Tanpa membuang waktu, mereka mulai merengkuhkan tangan yang lain di atas kayu, menarik-narik pergelangan tanganKu. Kali ini Aku mulai waspada, bersiap dengan mengepal rahangKu. Darah mengucur di gigiku, yang bisa Aku rasakan pada setiap nafas yang aku hembuskan.

"Bapa, ampuni mereka," Aku menangis ketika mereka memosisikan kakiKu yang terpasang di kayu salib.

"Mereka tidak tahu apa yang mereka lakukan!" (Lukas 23:34).

Suara paku dan palu yang dingin sukses membuat tulangKu rontok dan menyebabkan rasa sakit menjalan di seluruh tubuhku.

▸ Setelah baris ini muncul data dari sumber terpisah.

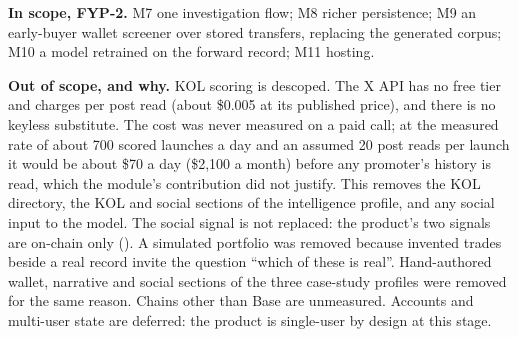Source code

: \textbf{In scope, FYP-2.} M7 one investigation flow; M8 richer persistence; M9 an early-buyer wallet screener over stored transfers, replacing the generated corpus; M10 a model retrained on the forward record; M11 hosting.

\textbf{Out of scope, and why.} KOL scoring is descoped. The X API has no free tier and charges per post read (about \$0.005 at its published price), and there is no keyless substitute. The cost was never measured on a paid call; at the measured rate of about 700 scored launches a day and an assumed 20 post reads per launch it would be about \$70 a day (\$2,100 a month) before any promoter's history is read, which the module's contribution did not justify. This removes the KOL directory, the KOL and social sections of the intelligence profile, and any social input to the model. The social signal is not replaced: the product's two signals are on-chain only (). A simulated portfolio was removed because invented trades beside a real record invite the question ``which of these is real''. Hand-authored wallet, narrative and social sections of the three case-study profiles were removed for the same reason. Chains other than Base are unmeasured. Accounts and multi-user state are deferred: the product is single-user by design at this stage.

Yesus adalah pribadi yang seharusnya kita kasihi. Coba renungkan kembali soal rasa sakit yang sudah pasti kita akan alami ketika tangan dipakukan di kayu salib. Jumat Agung, yang minggu lalu baru kita rayakan seharusnya mengingatkan kita apda penderitaan tersebut. Yesus menanggung dosa-dosa kita di bahuNya, dengan luka-lukaNya, sehingga kita semua dipulihkan. (Yesaya 53:5).

Cerita ini merupakan kutipan dari In The Flesh - My Story: Buku The first person on Jesus karya Michael Gabriele. Hak Cipta © 2017. Digunakan dengan izin.